Wednesday, December 28, 2016

Seven years

Seven years.
2009 was the year I finally got divorced.
2009 was the year that I should've had my baby.
2009 was the year that I ran away and fought and gave up and tried again and finally walked.
2009 was the year that I fell in love again and out of love.... again... and again.
2009 was the year that I got out of my comfort zone and made new friends and a whole new life.

2009  feels like a long time ago. And today, I think I'm feeling the 7 year itch. I'm feeling too comfortable... too safe... too bored.

I'm not unhappy. I have so much to be grateful for.... and I am grateful. I survived a messy divorce, paid off all my debts, got myself into a really ridiculously good job and I have some amazing people who love and support me. I am healthy, happy and I have enough.

And yet.

Apparently, every 7 years you change and the next chapter for me includes more changes.
This is when we reassess the results of what we are doing externally in our life. Our relationships, careers, habits and the ways we interact are all put under scrutiny and modified or changed. It’s a time of facing up to what does and what doesn’t satisfy us.
So... here I am, I guess,  being challenged by my relationships, career and habits. And trying to figure out where to go from here. Because here is just not enough, it seems.
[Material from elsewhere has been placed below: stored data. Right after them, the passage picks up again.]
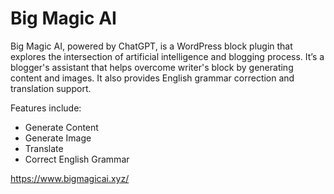 # Big Magic AI

Big Magic AI, powered by ChatGPT, is a WordPress block plugin that explores the intersection of artificial intelligence and blogging process. It’s a blogger's assistant that helps overcome writer's block by generating content and images. It also provides English grammar correction and translation support.

Features include:

- Generate Content
- Generate Image
- Translate
- Correct English Grammar

https://www.bigmagicai.xyz/
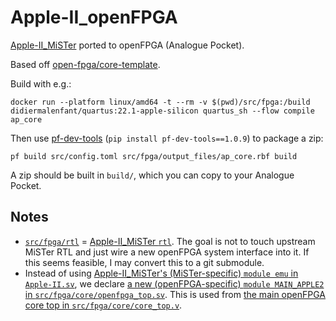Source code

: # Apple-II_openFPGA

[Apple-II_MiSTer](https://github.com/MiSTer-devel/Apple-II_MiSTer) ported to openFPGA (Analogue Pocket).

Based off [open-fpga/core-template](https://github.com/open-fpga/core-template).

Build with e.g.:

    docker run --platform linux/amd64 -t --rm -v $(pwd)/src/fpga:/build didiermalenfant/quartus:22.1-apple-silicon quartus_sh --flow compile ap_core

Then use [pf-dev-tools](https://pypi.org/project/pf-dev-tools/) (`pip install pf-dev-tools==1.0.9`) to package a zip:

    pf build src/config.toml src/fpga/output_files/ap_core.rbf build

A zip should be built in `build/`, which you can copy to your Analogue Pocket.

## Notes

 * [`src/fpga/rtl`](https://github.com/ryanfb/Apple-II_openFPGA/tree/main/src/fpga/rtl) = [Apple-II_MiSTer `rtl`](https://github.com/MiSTer-devel/Apple-II_MiSTer/tree/master/rtl). The goal is not to touch upstream MiSTer RTL and just wire a new openFPGA system interface into it. If this seems feasible, I may convert this to a git submodule.
 * Instead of using [Apple-II_MiSTer's (MiSTer-specific) `module emu` in `Apple-II.sv`](https://github.com/MiSTer-devel/Apple-II_MiSTer/blob/master/Apple-II.sv), we declare [a new (openFPGA-specific) `module MAIN_APPLE2` in `src/fpga/core/openfpga_top.sv`](https://github.com/ryanfb/Apple-II_openFPGA/blob/main/src/fpga/core/openfpga_top/main.sv). This is used from [the main openFPGA core top in `src/fpga/core/core_top.v`](https://github.com/ryanfb/Apple-II_openFPGA/blob/main/src/fpga/core/core_top.v).
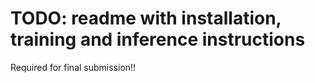 # TODO: readme with installation, training and inference instructions

Required for final submission!!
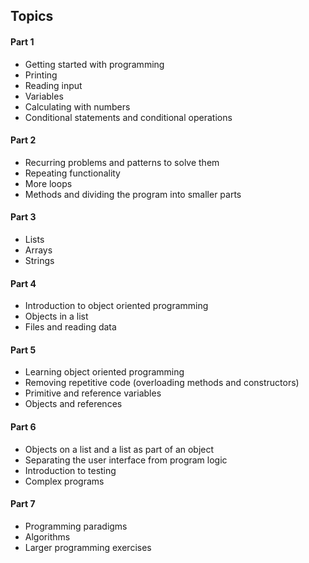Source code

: 
## Topics

#### Part 1
  - Getting started with programming
  - Printing
  - Reading input
  - Variables
  - Calculating with numbers
  - Conditional statements and conditional operations
 
#### Part 2
  - Recurring problems and patterns to solve them
  - Repeating functionality
  - More loops
  - Methods and dividing the program into smaller parts
  
#### Part 3
  - Lists
  - Arrays
  - Strings

#### Part 4
  - Introduction to object oriented programming
  - Objects in a list
  - Files and reading data
  
#### Part 5
  - Learning object oriented programming
  - Removing repetitive code (overloading methods and constructors)
  - Primitive and reference variables
  - Objects and references

#### Part 6
  - Objects on a list and a list as part of an object
  - Separating the user interface from program logic
  - Introduction to testing
  - Complex programs

#### Part 7
  - Programming paradigms
  - Algorithms
  - Larger programming exercises
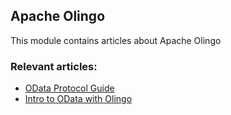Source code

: ## Apache Olingo

This module contains articles about Apache Olingo

### Relevant articles:

- [OData Protocol Guide](https://www.baeldung.com/odata)
- [Intro to OData with Olingo](https://www.baeldung.com/olingo)
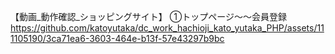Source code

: 
【動画_動作確認_ショッピングサイト】
➀トップページ～～会員登録
https://github.com/katoyutaka/dc_work_hachioji_kato_yutaka_PHP/assets/111105190/3ca71ea6-3603-464e-b13f-57e43297b9bc


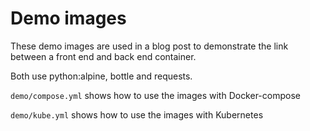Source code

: Demo images
===========

These demo images are used in a blog post to demonstrate the link between a front end and back end container.

Both use python:alpine, bottle and requests.

`demo/compose.yml` shows how to use the images with Docker-compose

`demo/kube.yml` shows how to use the images with Kubernetes
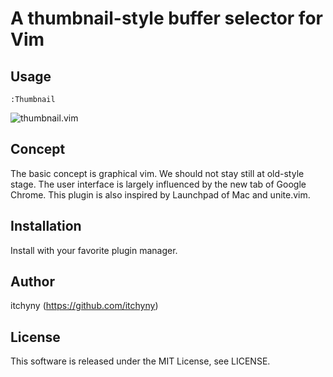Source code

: # A thumbnail-style buffer selector for Vim
## Usage

    :Thumbnail

![thumbnail.vim](https://raw.githubusercontent.com/wiki/itchyny/thumbnail.vim/image/image.png)

## Concept
The basic concept is graphical vim.
We should not stay still at old-style stage.
The user interface is largely influenced by the new tab of Google Chrome.
This plugin is also inspired by Launchpad of Mac and unite.vim.

## Installation
Install with your favorite plugin manager.

## Author
itchyny (https://github.com/itchyny)

## License
This software is released under the MIT License, see LICENSE.
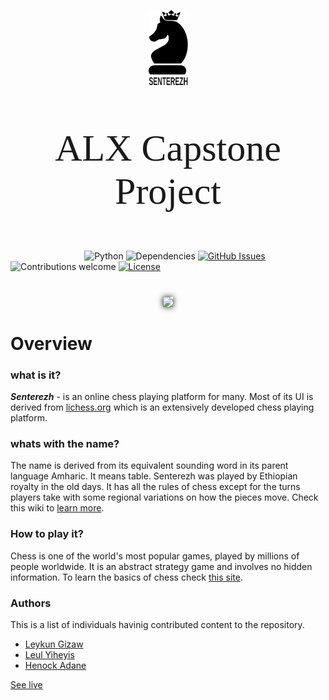<link href="https://fonts.googleapis.com/css2?family=Poiret+One&display=swap" rel="stylesheet">
<p align="center"><img width=12.5% src="./readme_content/logo1.svg"></p>
<p align="center" style="font-family: 'Poiret One'; font-size: 60px">ALX Capstone Project</p>

&nbsp;&nbsp;&nbsp;&nbsp;&nbsp;&nbsp;&nbsp;&nbsp;&nbsp;&nbsp;&nbsp;&nbsp;&nbsp;&nbsp;&nbsp;&nbsp;&nbsp;&nbsp;&nbsp;&nbsp;&nbsp;&nbsp;&nbsp;&nbsp;&nbsp;&nbsp;&nbsp;&nbsp;&nbsp;
![Python](https://img.shields.io/badge/python-v3.6+-blue.svg)
![Dependencies](https://img.shields.io/badge/dependencies-up%20to%20date-brightgreen.svg)
[![GitHub Issues](https://img.shields.io/github/issues/bisrat-aregawi/senterezh)](https://github.com/bisrat-aregawi/senterezh/issues)
![Contributions welcome](https://img.shields.io/badge/contributions-welcome-orange.svg)
[![License](https://img.shields.io/badge/license-MIT-blue.svg)](https://opensource.org/licenses/MIT)
#

<p align="center"><img width="30%" style="box-shadow: 0px 0px 10px;" src="https://upload.wikimedia.org/wikipedia/commons/0/0e/Ethiopian_nobles_chess.jpg"></p>

#

# Overview
### what is it?
***Senterezh*** - is an online chess playing platform for many. Most of its UI is derived from [lichess.org](https://www.lichess.org) which is an extensively developed chess playing platform.
### whats with the name?
The name is derived from its equivalent sounding word in its parent language Amharic. It means table. Senterezh was played by Ethiopian royalty in the old days. It has all the rules of chess except for the turns players take with some regional variations on how the pieces move. Check this wiki to [learn more](https://en.wikipedia.org/wiki/Senterej).

### How to play it?
Chess is one of the world's most popular games, played by millions of people worldwide. It is an abstract strategy game and involves no hidden information. To learn the basics of chess check [this site](https://lichess.org/learn#/).
### Authors
This is a list of individuals havinig contributed content to the repository.
*  [Leykun Gizaw](https://github.com/Bisrat-Aregawi)
*  [Leul Yiheyis](https://github.com/leulyk)
*  [Henock Adane](https://github.com/Henock-Adane)

<a href="http://senterezh.bakxy.tech" target="_blank">See live</a>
Yesterday, Carrie Fisher passed away and, while I have no real connection to her, I was touched by this quote that I found. 



There was a time that I was so afraid of everything... but I had to do things anyway. In 2009, my motto was "just try anything once" and it led me to a whole lot of interesting people and places. I have a lot more confidence in things that used to scare me.... But I'm still scared of things like love and intimacy.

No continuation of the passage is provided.